(Items listed in a dataset)

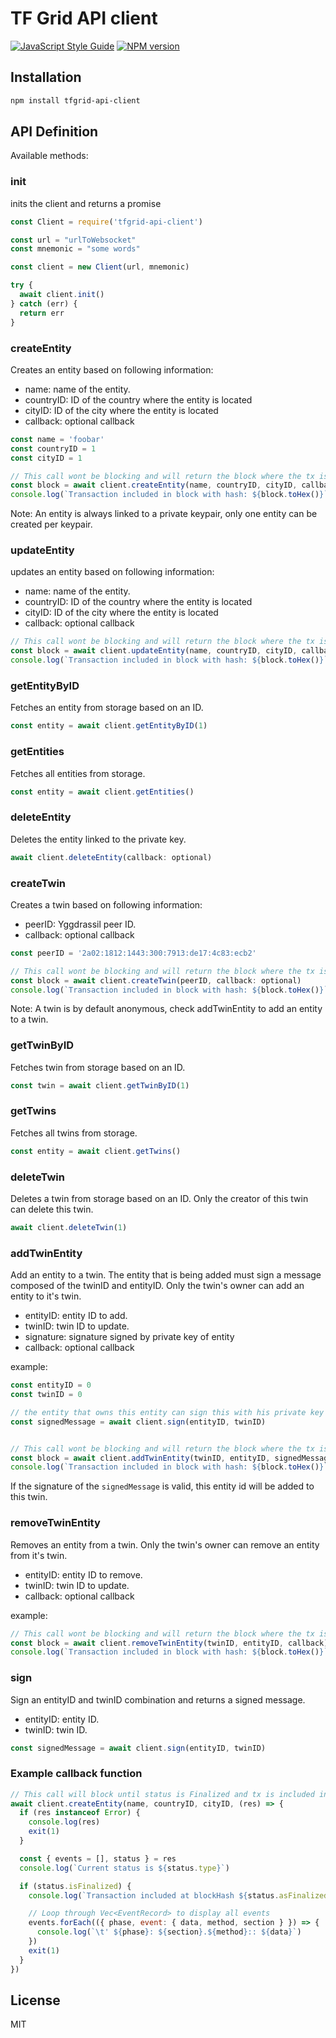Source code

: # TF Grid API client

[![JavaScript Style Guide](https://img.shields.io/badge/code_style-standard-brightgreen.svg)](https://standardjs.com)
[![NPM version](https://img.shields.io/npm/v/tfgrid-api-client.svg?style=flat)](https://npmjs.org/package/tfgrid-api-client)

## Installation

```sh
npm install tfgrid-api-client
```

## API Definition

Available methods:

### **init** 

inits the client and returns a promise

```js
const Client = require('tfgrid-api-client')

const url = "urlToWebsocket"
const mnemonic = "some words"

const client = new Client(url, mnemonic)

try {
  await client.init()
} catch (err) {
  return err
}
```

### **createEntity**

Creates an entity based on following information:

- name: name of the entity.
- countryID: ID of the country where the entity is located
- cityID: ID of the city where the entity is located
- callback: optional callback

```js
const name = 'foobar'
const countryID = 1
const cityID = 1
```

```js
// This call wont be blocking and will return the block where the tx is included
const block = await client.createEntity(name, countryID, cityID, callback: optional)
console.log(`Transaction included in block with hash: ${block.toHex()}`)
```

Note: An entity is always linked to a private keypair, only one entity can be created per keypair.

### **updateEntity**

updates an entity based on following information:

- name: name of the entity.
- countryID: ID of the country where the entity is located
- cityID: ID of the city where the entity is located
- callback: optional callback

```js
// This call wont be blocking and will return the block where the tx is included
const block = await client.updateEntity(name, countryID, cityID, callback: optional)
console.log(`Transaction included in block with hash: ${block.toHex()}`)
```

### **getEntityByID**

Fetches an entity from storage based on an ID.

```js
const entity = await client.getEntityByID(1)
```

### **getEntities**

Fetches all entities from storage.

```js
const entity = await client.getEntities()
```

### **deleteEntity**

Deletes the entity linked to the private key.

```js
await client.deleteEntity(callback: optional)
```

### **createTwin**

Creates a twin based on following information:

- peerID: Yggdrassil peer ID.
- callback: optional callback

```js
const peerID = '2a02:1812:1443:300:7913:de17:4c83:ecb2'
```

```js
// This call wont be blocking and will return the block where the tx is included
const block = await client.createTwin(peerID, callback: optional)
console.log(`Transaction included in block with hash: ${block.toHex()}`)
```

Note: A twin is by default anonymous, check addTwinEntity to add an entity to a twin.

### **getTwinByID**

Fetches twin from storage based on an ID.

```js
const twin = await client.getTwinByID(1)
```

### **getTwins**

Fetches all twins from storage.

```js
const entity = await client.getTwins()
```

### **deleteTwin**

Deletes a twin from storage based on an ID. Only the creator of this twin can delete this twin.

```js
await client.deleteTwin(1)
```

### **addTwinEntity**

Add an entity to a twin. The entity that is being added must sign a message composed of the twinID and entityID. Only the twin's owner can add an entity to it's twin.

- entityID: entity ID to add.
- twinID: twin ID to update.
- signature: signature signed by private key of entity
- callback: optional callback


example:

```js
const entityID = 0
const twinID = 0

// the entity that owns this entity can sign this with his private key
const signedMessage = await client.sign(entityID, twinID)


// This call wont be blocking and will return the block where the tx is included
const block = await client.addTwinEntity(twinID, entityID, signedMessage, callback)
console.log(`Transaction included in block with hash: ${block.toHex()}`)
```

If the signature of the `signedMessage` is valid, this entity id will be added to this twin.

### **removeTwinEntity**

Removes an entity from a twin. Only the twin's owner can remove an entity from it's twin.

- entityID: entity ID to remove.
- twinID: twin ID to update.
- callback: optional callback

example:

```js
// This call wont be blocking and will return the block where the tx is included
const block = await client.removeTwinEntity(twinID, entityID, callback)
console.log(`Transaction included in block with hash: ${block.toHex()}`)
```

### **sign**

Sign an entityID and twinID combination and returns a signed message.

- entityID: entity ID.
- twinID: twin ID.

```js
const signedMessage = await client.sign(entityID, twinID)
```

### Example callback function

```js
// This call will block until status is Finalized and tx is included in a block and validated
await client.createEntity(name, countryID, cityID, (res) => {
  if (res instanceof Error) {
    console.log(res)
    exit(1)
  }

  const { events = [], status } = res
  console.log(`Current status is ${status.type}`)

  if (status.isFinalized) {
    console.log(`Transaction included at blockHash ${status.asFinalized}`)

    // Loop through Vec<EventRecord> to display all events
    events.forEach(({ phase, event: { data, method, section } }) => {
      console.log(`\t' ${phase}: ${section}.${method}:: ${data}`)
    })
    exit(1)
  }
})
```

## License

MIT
* * *
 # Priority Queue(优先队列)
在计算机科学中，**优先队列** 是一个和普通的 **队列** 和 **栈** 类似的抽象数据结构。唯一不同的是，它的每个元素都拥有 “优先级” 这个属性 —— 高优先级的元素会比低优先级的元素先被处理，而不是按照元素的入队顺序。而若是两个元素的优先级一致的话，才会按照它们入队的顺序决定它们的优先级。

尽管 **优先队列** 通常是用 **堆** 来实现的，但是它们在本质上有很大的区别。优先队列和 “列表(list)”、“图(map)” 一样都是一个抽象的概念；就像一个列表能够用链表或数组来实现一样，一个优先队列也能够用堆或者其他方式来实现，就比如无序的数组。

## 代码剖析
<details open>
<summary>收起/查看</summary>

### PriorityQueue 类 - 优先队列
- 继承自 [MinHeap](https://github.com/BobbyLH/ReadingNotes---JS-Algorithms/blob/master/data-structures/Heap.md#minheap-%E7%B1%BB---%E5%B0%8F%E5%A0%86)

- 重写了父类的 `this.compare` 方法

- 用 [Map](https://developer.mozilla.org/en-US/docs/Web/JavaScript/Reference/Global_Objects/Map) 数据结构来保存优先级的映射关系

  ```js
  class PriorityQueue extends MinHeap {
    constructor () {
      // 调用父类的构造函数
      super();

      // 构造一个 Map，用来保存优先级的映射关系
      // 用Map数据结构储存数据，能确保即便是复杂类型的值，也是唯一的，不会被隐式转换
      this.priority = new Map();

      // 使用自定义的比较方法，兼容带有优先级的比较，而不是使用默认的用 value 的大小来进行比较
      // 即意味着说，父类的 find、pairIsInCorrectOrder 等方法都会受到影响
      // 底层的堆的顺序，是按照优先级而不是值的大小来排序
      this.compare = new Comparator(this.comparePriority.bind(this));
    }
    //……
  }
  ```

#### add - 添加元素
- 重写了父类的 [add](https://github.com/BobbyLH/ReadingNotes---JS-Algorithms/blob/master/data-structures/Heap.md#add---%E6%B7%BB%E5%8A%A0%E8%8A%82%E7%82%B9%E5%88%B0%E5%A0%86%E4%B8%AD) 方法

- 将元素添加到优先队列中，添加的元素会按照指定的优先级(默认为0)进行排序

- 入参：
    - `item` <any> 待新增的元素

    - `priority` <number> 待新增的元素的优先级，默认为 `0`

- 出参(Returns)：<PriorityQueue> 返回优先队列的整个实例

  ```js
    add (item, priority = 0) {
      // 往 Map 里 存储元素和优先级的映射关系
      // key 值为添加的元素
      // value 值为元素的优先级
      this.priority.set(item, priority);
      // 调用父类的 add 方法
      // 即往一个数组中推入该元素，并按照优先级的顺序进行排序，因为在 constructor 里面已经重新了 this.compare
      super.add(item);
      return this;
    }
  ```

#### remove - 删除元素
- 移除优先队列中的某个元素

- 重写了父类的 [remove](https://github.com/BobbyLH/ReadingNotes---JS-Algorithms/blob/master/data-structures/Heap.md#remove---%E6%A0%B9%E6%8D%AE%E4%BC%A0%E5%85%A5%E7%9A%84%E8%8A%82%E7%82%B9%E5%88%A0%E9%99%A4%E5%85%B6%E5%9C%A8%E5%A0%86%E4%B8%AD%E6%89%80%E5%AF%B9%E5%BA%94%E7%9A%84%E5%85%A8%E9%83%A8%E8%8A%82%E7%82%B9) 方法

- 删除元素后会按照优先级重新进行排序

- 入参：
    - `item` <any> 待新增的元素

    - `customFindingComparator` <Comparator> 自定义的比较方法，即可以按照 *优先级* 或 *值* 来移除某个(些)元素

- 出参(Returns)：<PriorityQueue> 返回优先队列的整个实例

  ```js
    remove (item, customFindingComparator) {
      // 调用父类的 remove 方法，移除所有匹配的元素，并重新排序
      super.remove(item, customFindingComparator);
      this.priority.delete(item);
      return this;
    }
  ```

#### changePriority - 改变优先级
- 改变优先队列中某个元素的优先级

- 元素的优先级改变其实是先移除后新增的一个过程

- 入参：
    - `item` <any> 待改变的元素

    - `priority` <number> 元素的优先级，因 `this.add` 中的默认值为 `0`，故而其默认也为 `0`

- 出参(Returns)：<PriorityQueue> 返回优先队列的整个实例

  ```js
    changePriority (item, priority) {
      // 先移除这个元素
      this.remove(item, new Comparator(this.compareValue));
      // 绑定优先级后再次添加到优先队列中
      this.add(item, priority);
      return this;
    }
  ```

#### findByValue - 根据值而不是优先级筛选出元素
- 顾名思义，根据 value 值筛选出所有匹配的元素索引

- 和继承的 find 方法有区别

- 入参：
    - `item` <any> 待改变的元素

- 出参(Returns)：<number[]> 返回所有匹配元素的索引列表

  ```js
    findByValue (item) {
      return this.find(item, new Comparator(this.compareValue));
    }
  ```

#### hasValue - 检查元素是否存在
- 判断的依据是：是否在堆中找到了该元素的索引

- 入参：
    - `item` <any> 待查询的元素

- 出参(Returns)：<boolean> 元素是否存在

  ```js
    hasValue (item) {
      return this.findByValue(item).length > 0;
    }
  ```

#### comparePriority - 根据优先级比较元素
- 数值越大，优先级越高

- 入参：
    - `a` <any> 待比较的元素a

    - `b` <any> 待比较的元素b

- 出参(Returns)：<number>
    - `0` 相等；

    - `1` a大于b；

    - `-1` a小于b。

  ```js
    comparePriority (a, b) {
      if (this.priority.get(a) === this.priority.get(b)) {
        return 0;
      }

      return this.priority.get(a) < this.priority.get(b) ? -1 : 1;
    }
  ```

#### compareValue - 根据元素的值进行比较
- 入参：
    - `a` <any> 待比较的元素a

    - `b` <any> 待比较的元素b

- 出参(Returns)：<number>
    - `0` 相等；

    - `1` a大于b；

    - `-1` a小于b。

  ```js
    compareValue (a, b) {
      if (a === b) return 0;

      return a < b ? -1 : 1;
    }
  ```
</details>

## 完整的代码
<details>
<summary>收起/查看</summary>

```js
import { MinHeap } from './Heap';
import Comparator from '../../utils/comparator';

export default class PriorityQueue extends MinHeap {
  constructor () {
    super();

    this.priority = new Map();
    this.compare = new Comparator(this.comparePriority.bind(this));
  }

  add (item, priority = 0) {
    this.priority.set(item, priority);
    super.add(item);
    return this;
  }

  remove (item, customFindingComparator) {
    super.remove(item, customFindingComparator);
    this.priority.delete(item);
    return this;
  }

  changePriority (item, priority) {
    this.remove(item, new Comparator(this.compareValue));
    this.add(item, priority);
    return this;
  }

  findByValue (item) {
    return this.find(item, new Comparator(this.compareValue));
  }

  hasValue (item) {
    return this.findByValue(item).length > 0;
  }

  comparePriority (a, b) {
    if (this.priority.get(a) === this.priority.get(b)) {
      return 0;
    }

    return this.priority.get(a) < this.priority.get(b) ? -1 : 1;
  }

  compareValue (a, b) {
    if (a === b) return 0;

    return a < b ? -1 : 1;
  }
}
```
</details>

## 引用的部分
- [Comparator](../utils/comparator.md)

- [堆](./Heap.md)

TASK PROMPT |
Every line that contains the string "tfgrid" should be copied from the entries.

THE ANSWER |
[![NPM version](https://img.shields.io/npm/v/tfgrid-api-client.svg?style=flat)](https://npmjs.org/package/tfgrid-api-client)
npm install tfgrid-api-client
const Client = require('tfgrid-api-client')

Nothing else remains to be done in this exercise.